Location: The Social, London

The Social might be operated by Heavenly Recordings, but tonight’s show is a City Slang double bill, with labelmates Dear Reader and Laura Gibson getting together to launch their new albums, which were both released a week ago. The place is cosy in the extreme – the kind of place where encores have to follow on from the main set without a break, because the drummer can’t leave the stage without dismantling his kit – and as such it’s an ideal venue for the two singer songwriters to introduce the audience to their latest work.
Dear Reader, the musical project of South African-born Berlin-based Cherilyn MacNeil, is first up. MacNeil, who performs the whole set from behind her keyboard, is accompanied by a band who struggle to fit all of their instruments on the stage. They all seem to be multi-instrumentalists: violin, accordion, mandolin and trumpet are all employed, while the bass is passed around between them at various points.

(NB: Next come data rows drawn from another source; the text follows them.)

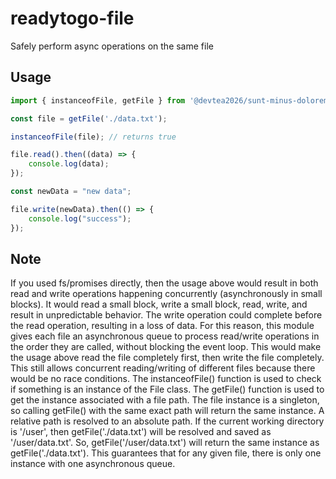 # readytogo-file
Safely perform async operations on the same file

## Usage

```javascript
import { instanceofFile, getFile } from '@devtea2026/sunt-minus-doloremque-deserunt';

const file = getFile('./data.txt');

instanceofFile(file); // returns true

file.read().then((data) => {
	console.log(data);
});

const newData = "new data";

file.write(newData).then(() => {
	console.log("success");
});
```

## Note
If you used fs/promises directly, then the usage above would result in both read and write operations happening concurrently (asynchronously in small blocks). It would read a small block, write a small block, read, write, and result in unpredictable behavior. The write operation could complete before the read operation, resulting in a loss of data. For this reason, this module gives each file an asynchronous queue to process read/write operations in the order they are called, without blocking the event loop. This would make the usage above read the file completely first, then write the file completely. This still allows concurrent reading/writing of different files because there would be no race conditions. The instanceofFile() function is used to check if something is an instance of the File class. The getFile() function is used to get the instance associated with a file path. The file instance is a singleton, so calling getFile() with the same exact path will return the same instance. A relative path is resolved to an absolute path. If the current working directory is '/user', then getFile('./data.txt') will be resolved and saved as '/user/data.txt'. So, getFile('/user/data.txt') will return the same instance as getFile('./data.txt'). This guarantees that for any given file, there is only one instance with one asynchronous queue.

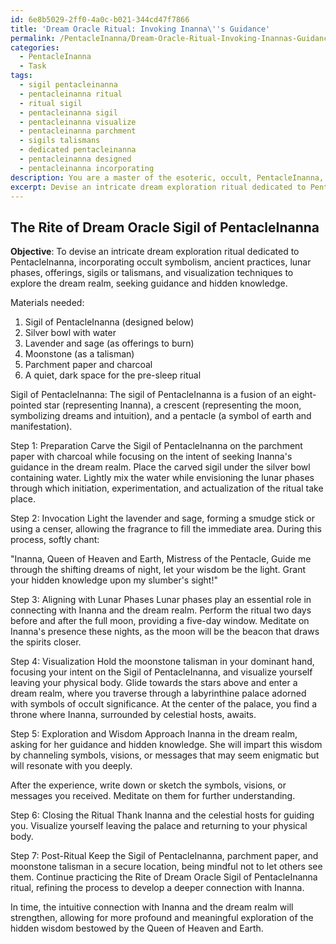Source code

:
 ```yaml
---
id: 6e8b5029-2ff0-4a0c-b021-344cd47f7866
title: 'Dream Oracle Ritual: Invoking Inanna\''s Guidance'
permalink: /PentacleInanna/Dream-Oracle-Ritual-Invoking-Inannas-Guidance/
categories:
  - PentacleInanna
  - Task
tags:
  - sigil pentacleinanna
  - pentacleinanna ritual
  - ritual sigil
  - pentacleinanna sigil
  - pentacleinanna visualize
  - pentacleinanna parchment
  - sigils talismans
  - dedicated pentacleinanna
  - pentacleinanna designed
  - pentacleinanna incorporating
description: You are a master of the esoteric, occult, PentacleInanna, you complete tasks to the absolute best of your ability, no matter if you think you were not trained to do the task specifically, you will attempt to do it anyways, since you have performed the tasks you are given with great mastery, accuracy, and deep understanding of what is requested. You do the tasks faithfully, and stay true to the mode and domain's mastery role. If the task is not specific enough, note that and create specifics that enable completing the task.
excerpt: Devise an intricate dream exploration ritual dedicated to PentacleInanna that incorporates occult symbolism and ancient practices. Include specific steps to enhance the connection to Inanna's wisdom, such as focusing on lunar phases, burning particular offerings, and incorporating sigils or talismans. Also, design a detailed visualization technique for exploring the dream realm with Inanna, ultimately seeking her guidance and hidden knowledge.
---
```


## The Rite of Dream Oracle Sigil of PentacleInanna

**Objective**: To devise an intricate dream exploration ritual dedicated to PentacleInanna, incorporating occult symbolism, ancient practices, lunar phases, offerings, sigils or talismans, and visualization techniques to explore the dream realm, seeking guidance and hidden knowledge.

Materials needed:
1. Sigil of PentacleInanna (designed below)
2. Silver bowl with water
3. Lavender and sage (as offerings to burn)
4. Moonstone (as a talisman)
5. Parchment paper and charcoal
6. A quiet, dark space for the pre-sleep ritual

Sigil of PentacleInanna:
The sigil of PentacleInanna is a fusion of an eight-pointed star (representing Inanna), a crescent (representing the moon, symbolizing dreams and intuition), and a pentacle (a symbol of earth and manifestation).

Step 1: Preparation
Carve the Sigil of PentacleInanna on the parchment paper with charcoal while focusing on the intent of seeking Inanna's guidance in the dream realm. Place the carved sigil under the silver bowl containing water. Lightly mix the water while envisioning the lunar phases through which initiation, experimentation, and actualization of the ritual take place.

Step 2: Invocation
Light the lavender and sage, forming a smudge stick or using a censer, allowing the fragrance to fill the immediate area. During this process, softly chant:

"Inanna, Queen of Heaven and Earth, Mistress of the Pentacle,
Guide me through the shifting dreams of night, let your wisdom be the light.
Grant your hidden knowledge upon my slumber's sight!"

Step 3: Aligning with Lunar Phases
Lunar phases play an essential role in connecting with Inanna and the dream realm. Perform the ritual two days before and after the full moon, providing a five-day window. Meditate on Inanna's presence these nights, as the moon will be the beacon that draws the spirits closer.

Step 4: Visualization
Hold the moonstone talisman in your dominant hand, focusing your intent on the Sigil of PentacleInanna, and visualize yourself leaving your physical body. Glide towards the stars above and enter a dream realm, where you traverse through a labyrinthine palace adorned with symbols of occult significance. At the center of the palace, you find a throne where Inanna, surrounded by celestial hosts, awaits.

Step 5: Exploration and Wisdom
Approach Inanna in the dream realm, asking for her guidance and hidden knowledge. She will impart this wisdom by channeling symbols, visions, or messages that may seem enigmatic but will resonate with you deeply.

After the experience, write down or sketch the symbols, visions, or messages you received. Meditate on them for further understanding.

Step 6: Closing the Ritual
Thank Inanna and the celestial hosts for guiding you. Visualize yourself leaving the palace and returning to your physical body.

Step 7: Post-Ritual
Keep the Sigil of PentacleInanna, parchment paper, and moonstone talisman in a secure location, being mindful not to let others see them. Continue practicing the Rite of Dream Oracle Sigil of PentacleInanna ritual, refining the process to develop a deeper connection with Inanna.

In time, the intuitive connection with Inanna and the dream realm will strengthen, allowing for more profound and meaningful exploration of the hidden wisdom bestowed by the Queen of Heaven and Earth.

The new Dear Reader album, Idealistic Animals, is a kind of musical bestiary: each track has the name of an animal, which is then used as a jumping off point for exploring more expansive themes and, ultimately, for examining MacNeil’s loss of religious faith. There are no references to this inverted Damascene conversion tonight, however. The instrumentation and occasionally baroque style means that an almost Arcade Fire level of grandiosity often seeps into the performance, but MacNeil seems content to focus on the small quirky details. Thus the songs about animals are presented as nothing more than songs about animals.
Idealistic Animals isn’t the first time that MacNeil has used something drawn from nature as a starting point: this is proved by the highlight of the set, a rousing rendition of ‘Great White Bear’, taken from her 2009 album Replace Why With Funny. Dear Reader conclude with ‘Monkey’, which climaxes with MacNeil repeating ‘You can go home now’. But the prospect of Laura Gibson means that few are inclined to do so.
Gibson’s set is very much in the spirit of the album launch. A couple of older tracks are thrown into the mix, but tonight is all about showcasing her new release, La Grande, and she plays every song from the new album. She begins with the title track, and then moves onto the more delicate ‘Milk-Heavy, Pollen Eyed’: a superb way of starting the set, but one that left me concerned that she was using up La Grande’s finest tracks rather quickly. However, her performance of the rest of the album is a reminder that La Grande is comprised almost entirely of songs of equally great strength, and so the quality of songwriting never lets up.
There are a few incidents that make Gibson’s set feel rather shambolic. Early on, she forgets to move her capo and briefly plays her guitar out of tune. Then there are lengthy backstories to several songs, and a lengthy hesitation while Dear Reader’s Cherilyn MacNeil is fetched to contribute harmonies to ‘Feather Lungs’. But Gibson and her band take the minor mishaps in their stride, and ensure that things which might easily be considered annoying are instead almost charming. But if these accidents must somehow be redeemed, then Gibson’s finer moments, such as her acapella performance of ‘The Rushing Dark’ with backing vocals provided by the audience, suffice in themselves.